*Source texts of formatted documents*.
============================================================
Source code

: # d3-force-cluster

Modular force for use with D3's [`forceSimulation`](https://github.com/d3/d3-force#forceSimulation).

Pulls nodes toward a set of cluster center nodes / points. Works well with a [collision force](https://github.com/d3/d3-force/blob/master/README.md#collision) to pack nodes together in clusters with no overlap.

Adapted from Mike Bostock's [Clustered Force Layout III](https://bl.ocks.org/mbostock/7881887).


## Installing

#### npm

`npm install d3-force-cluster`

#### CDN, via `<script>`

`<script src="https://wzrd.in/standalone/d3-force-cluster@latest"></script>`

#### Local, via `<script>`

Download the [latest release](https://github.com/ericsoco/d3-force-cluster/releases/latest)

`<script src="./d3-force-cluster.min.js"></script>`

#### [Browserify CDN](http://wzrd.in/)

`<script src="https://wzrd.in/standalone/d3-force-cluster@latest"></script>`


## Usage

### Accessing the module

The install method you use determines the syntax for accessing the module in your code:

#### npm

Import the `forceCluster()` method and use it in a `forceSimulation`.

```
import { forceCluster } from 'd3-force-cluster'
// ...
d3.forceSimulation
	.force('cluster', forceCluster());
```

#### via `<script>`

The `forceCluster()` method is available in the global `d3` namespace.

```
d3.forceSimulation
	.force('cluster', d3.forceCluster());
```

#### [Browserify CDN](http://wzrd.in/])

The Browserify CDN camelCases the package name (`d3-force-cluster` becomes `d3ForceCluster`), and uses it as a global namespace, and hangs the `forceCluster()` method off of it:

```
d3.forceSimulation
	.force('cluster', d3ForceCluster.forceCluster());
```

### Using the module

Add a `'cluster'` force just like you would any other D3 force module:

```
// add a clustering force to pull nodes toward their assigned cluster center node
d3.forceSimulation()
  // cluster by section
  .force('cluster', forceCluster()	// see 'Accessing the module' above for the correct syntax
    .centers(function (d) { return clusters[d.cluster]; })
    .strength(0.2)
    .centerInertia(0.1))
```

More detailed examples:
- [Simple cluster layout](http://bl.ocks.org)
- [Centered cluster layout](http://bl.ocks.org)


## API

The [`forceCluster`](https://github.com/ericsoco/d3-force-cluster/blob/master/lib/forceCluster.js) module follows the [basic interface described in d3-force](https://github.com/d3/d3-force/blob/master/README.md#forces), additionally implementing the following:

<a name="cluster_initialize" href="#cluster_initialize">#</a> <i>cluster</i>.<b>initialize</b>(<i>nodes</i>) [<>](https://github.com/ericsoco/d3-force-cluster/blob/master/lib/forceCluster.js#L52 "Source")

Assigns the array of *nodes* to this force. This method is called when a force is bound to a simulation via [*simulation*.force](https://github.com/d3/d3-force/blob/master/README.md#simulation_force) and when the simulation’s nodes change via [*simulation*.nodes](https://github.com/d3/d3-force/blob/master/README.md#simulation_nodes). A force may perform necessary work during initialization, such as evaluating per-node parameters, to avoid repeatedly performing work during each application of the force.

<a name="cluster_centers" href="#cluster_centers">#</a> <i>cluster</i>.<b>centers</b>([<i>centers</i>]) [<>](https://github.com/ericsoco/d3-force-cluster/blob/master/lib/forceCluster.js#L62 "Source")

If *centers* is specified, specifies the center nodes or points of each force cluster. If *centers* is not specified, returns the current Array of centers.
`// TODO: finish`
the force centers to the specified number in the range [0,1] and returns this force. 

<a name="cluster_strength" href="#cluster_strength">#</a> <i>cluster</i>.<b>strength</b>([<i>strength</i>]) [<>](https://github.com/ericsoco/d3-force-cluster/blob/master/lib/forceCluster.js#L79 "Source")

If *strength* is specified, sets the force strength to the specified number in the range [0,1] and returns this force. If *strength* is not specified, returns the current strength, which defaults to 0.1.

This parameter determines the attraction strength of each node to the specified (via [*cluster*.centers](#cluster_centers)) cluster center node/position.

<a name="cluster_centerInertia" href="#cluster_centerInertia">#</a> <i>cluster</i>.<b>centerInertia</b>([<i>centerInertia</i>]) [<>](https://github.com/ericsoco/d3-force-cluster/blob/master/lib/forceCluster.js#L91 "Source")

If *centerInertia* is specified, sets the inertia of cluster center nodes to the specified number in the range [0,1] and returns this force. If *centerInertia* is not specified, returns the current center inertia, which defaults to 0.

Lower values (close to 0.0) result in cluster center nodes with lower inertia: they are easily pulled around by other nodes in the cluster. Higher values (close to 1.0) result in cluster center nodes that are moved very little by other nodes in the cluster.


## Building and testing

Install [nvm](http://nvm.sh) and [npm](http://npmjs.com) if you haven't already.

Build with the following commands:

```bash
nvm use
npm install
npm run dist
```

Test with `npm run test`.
============================================================
*Assignment*.
All the records, from start to finish, are to be repeated exactly.

*Solution to the problem*.
Source code

: # d3-force-cluster

Modular force for use with D3's [`forceSimulation`](https://github.com/d3/d3-force#forceSimulation).

Pulls nodes toward a set of cluster center nodes / points. Works well with a [collision force](https://github.com/d3/d3-force/blob/master/README.md#collision) to pack nodes together in clusters with no overlap.

Adapted from Mike Bostock's [Clustered Force Layout III](https://bl.ocks.org/mbostock/7881887).


## Installing

#### npm

`npm install d3-force-cluster`

#### CDN, via `<script>`

`<script src="https://wzrd.in/standalone/d3-force-cluster@latest"></script>`

#### Local, via `<script>`

Download the [latest release](https://github.com/ericsoco/d3-force-cluster/releases/latest)

`<script src="./d3-force-cluster.min.js"></script>`

#### [Browserify CDN](http://wzrd.in/)

`<script src="https://wzrd.in/standalone/d3-force-cluster@latest"></script>`


## Usage

### Accessing the module

The install method you use determines the syntax for accessing the module in your code:

#### npm

Import the `forceCluster()` method and use it in a `forceSimulation`.

```
import { forceCluster } from 'd3-force-cluster'
// ...
d3.forceSimulation
	.force('cluster', forceCluster());
```

#### via `<script>`

The `forceCluster()` method is available in the global `d3` namespace.

```
d3.forceSimulation
	.force('cluster', d3.forceCluster());
```

#### [Browserify CDN](http://wzrd.in/])

The Browserify CDN camelCases the package name (`d3-force-cluster` becomes `d3ForceCluster`), and uses it as a global namespace, and hangs the `forceCluster()` method off of it:

```
d3.forceSimulation
	.force('cluster', d3ForceCluster.forceCluster());
```

### Using the module

Add a `'cluster'` force just like you would any other D3 force module:

```
// add a clustering force to pull nodes toward their assigned cluster center node
d3.forceSimulation()
  // cluster by section
  .force('cluster', forceCluster()	// see 'Accessing the module' above for the correct syntax
    .centers(function (d) { return clusters[d.cluster]; })
    .strength(0.2)
    .centerInertia(0.1))
```

More detailed examples:
- [Simple cluster layout](http://bl.ocks.org)
- [Centered cluster layout](http://bl.ocks.org)


## API

The [`forceCluster`](https://github.com/ericsoco/d3-force-cluster/blob/master/lib/forceCluster.js) module follows the [basic interface described in d3-force](https://github.com/d3/d3-force/blob/master/README.md#forces), additionally implementing the following:

<a name="cluster_initialize" href="#cluster_initialize">#</a> <i>cluster</i>.<b>initialize</b>(<i>nodes</i>) [<>](https://github.com/ericsoco/d3-force-cluster/blob/master/lib/forceCluster.js#L52 "Source")

Assigns the array of *nodes* to this force. This method is called when a force is bound to a simulation via [*simulation*.force](https://github.com/d3/d3-force/blob/master/README.md#simulation_force) and when the simulation’s nodes change via [*simulation*.nodes](https://github.com/d3/d3-force/blob/master/README.md#simulation_nodes). A force may perform necessary work during initialization, such as evaluating per-node parameters, to avoid repeatedly performing work during each application of the force.

<a name="cluster_centers" href="#cluster_centers">#</a> <i>cluster</i>.<b>centers</b>([<i>centers</i>]) [<>](https://github.com/ericsoco/d3-force-cluster/blob/master/lib/forceCluster.js#L62 "Source")

If *centers* is specified, specifies the center nodes or points of each force cluster. If *centers* is not specified, returns the current Array of centers.
`// TODO: finish`
the force centers to the specified number in the range [0,1] and returns this force. 

<a name="cluster_strength" href="#cluster_strength">#</a> <i>cluster</i>.<b>strength</b>([<i>strength</i>]) [<>](https://github.com/ericsoco/d3-force-cluster/blob/master/lib/forceCluster.js#L79 "Source")

If *strength* is specified, sets the force strength to the specified number in the range [0,1] and returns this force. If *strength* is not specified, returns the current strength, which defaults to 0.1.

This parameter determines the attraction strength of each node to the specified (via [*cluster*.centers](#cluster_centers)) cluster center node/position.

<a name="cluster_centerInertia" href="#cluster_centerInertia">#</a> <i>cluster</i>.<b>centerInertia</b>([<i>centerInertia</i>]) [<>](https://github.com/ericsoco/d3-force-cluster/blob/master/lib/forceCluster.js#L91 "Source")

If *centerInertia* is specified, sets the inertia of cluster center nodes to the specified number in the range [0,1] and returns this force. If *centerInertia* is not specified, returns the current center inertia, which defaults to 0.

Lower values (close to 0.0) result in cluster center nodes with lower inertia: they are easily pulled around by other nodes in the cluster. Higher values (close to 1.0) result in cluster center nodes that are moved very little by other nodes in the cluster.


## Building and testing

Install [nvm](http://nvm.sh) and [npm](http://npmjs.com) if you haven't already.

Build with the following commands:

```bash
nvm use
npm install
npm run dist
```

Test with `npm run test`.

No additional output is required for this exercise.